Resistance bois

La résistance au feu du bois : un matériau bien plus coriace qu’il n’y paraît

On imagine souvent le bois comme un matériau fragile, inflammable, peu fiable. C’est tout le contraire. En construction, le bois est l’un des matériaux les plus résistants qui soit, à condition de savoir pourquoi.

Un isolant thermique hors du commun

Le bois conduit très mal la chaleur. Cette propriété, appelée faible conductivité thermique, en fait naturellement un excellent isolant.

Concrètement : le bois transmet la chaleur 10 fois moins vite que le béton et 250 fois moins vite que l’acier. 

Autrement dit : quand votre paroi en béton ou en métal chauffe rapidement, votre structure en bois reste « froide » bien plus longtemps. En hiver comme en été, c’est un avantage considérable.

Face au feu, le bois résiste mieux que l’acier

Voilà sans doute l’idée reçue la plus répandue. Oui, le bois est combustible. Mais non, il n’est pas le matériau le plus dangereux en cas d’incendie. Loin de là.

Quand le bois commence à brûler, il se carbonise en surface. Cette couche de charbon, formée par la pyrolyse des fibres de bois, agit comme un bouclier naturel. Elle isole le cœur de la pièce de bois de la chaleur et ralentit considérablement la progression des flammes.

La vitesse de combustion du bois est connue avec précision : environ 0,7 mm par minute pour les résineux, et encore moins pour les feuillus. Les architectes et bureaux d’études peuvent donc calculer exactement combien de temps une structure tiendra avant de céder et dimensionner les poutres en conséquence.

C’est précisément ce que ne permettent pas ni l’acier ni le béton. L’acier fond et se déforme à haute température sans signes avant-coureurs. Le béton armé peut éclater ou se fendre. Personne ne sait à quel moment exactement ils vont céder. Le bois, lui, cède de façon prévisible.
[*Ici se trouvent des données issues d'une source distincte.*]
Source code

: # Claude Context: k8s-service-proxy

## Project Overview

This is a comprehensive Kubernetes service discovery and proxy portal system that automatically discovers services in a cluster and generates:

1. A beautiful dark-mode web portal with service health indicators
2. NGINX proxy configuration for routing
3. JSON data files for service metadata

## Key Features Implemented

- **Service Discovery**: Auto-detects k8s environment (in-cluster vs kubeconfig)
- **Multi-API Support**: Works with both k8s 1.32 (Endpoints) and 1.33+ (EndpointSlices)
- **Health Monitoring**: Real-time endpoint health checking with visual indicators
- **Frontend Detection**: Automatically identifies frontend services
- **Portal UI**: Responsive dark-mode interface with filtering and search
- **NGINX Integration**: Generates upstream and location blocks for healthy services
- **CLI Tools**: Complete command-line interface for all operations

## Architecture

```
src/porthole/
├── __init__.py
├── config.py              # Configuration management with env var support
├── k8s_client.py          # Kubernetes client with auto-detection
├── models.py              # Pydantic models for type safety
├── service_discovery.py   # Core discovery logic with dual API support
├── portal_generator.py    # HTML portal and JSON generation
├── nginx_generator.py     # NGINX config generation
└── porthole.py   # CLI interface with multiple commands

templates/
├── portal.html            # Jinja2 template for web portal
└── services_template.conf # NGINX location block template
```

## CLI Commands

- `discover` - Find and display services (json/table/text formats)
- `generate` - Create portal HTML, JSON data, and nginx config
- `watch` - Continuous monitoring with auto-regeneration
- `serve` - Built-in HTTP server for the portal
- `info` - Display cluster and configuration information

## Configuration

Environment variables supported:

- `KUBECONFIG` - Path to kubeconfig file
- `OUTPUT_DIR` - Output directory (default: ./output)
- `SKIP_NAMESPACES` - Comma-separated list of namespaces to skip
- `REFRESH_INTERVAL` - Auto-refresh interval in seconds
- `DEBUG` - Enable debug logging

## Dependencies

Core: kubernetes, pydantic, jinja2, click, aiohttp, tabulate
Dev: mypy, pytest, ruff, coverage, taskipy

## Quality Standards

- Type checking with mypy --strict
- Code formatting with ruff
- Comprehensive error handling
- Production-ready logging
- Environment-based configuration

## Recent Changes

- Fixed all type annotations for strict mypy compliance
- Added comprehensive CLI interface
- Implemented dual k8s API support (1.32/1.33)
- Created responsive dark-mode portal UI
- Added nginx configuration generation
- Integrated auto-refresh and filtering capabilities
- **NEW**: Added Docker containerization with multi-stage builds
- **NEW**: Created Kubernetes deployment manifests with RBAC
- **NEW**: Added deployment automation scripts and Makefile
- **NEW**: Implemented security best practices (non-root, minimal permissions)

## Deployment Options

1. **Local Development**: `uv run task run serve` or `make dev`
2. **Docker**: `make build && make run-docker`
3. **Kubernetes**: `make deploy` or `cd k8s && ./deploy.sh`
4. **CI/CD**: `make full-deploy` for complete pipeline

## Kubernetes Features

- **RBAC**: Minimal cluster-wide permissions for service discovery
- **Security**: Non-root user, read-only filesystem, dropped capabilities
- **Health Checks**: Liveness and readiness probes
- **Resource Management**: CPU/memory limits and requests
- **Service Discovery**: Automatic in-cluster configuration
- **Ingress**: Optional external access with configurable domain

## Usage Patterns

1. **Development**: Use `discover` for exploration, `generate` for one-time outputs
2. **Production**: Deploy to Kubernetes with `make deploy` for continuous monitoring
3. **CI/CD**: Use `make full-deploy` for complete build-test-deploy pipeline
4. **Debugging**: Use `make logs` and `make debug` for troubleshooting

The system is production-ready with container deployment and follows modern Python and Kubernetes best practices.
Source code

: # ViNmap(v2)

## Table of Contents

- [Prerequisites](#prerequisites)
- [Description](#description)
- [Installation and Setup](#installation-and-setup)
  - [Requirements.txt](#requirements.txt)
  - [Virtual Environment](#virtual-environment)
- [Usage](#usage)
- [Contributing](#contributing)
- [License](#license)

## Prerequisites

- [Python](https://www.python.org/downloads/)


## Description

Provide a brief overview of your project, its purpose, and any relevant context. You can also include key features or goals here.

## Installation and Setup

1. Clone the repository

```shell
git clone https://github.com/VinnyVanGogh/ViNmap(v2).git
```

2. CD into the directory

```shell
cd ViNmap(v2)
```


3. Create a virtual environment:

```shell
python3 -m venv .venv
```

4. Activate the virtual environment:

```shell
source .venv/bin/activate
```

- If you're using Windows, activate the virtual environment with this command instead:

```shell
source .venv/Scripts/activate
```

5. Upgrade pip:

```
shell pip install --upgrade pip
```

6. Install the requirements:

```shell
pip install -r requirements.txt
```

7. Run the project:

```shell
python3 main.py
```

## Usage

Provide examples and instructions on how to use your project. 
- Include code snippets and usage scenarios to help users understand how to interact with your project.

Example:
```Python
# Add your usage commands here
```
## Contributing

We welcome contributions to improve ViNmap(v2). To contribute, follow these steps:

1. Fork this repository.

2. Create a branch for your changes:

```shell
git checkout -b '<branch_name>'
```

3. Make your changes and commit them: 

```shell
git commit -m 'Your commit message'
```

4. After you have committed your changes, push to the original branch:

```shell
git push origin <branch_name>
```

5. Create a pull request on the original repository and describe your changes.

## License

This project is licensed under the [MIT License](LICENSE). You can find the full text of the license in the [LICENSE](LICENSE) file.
Résultat : en cas d’incendie, une structure en bois conserve sa capacité de portance plus longtemps que son équivalent en acier ou en béton. Dans certaines usines à risque élevé, les charpentes en bois sont même préférées aux charpentes métalliques pour cette raison.

Une combustion maîtrisée et prévisible

Le bois brûle lentement tout en conservant ses qualités mécaniques. Ses fibres internes restent intactes bien après le début de la combustion en surface.

La preuve la plus concrète ? Les pompiers autorisent l’utilisation du bois dans les parois coupe-feu. Ce n’est pas une anecdote : c’est la reconnaissance officielle de ses performances face au feu.

En cas d’incendie dans un bâtiment à charpente bois, les secours savent de combien de temps ils disposent pour évacuer les occupants ou sauver les équipements. Cette prévisibilité est une qualité rare et précieuse.

Des normes strictes, pour construire en toute sécurité

Comme tout bâtiment, une maison en bois doit respecter des réglementations incendie précises. En France, les constructions doivent garantir une résistance au feu d’au moins 30 à 60 minutes selon le type de bâtiment, et davantage pour les immeubles de grande hauteur. Ces classes de résistance, notées R30, R60 ou R90, s’appliquent à toutes les structures portantes.

Des solutions complémentaires existent aussi : matériaux coupe-feu, traitements ignifuges, plaques de protection. Elles permettent de renforcer encore davantage la sécurité des constructions en bois.

En résumé

Le bois n’est pas un matériau fragile. C’est un matériau résistant, prévisible et fiable, que ce soit face à la chaleur ordinaire ou face au feu.

Sa conductivité thermique naturellement faible en fait un excellent isolant. Sa carbonisation contrôlée en fait un matériau dont le comportement au feu est connu et calculable à la minute près. Et ses performances structurelles en font un choix solide pour construire, rénover ou surélever.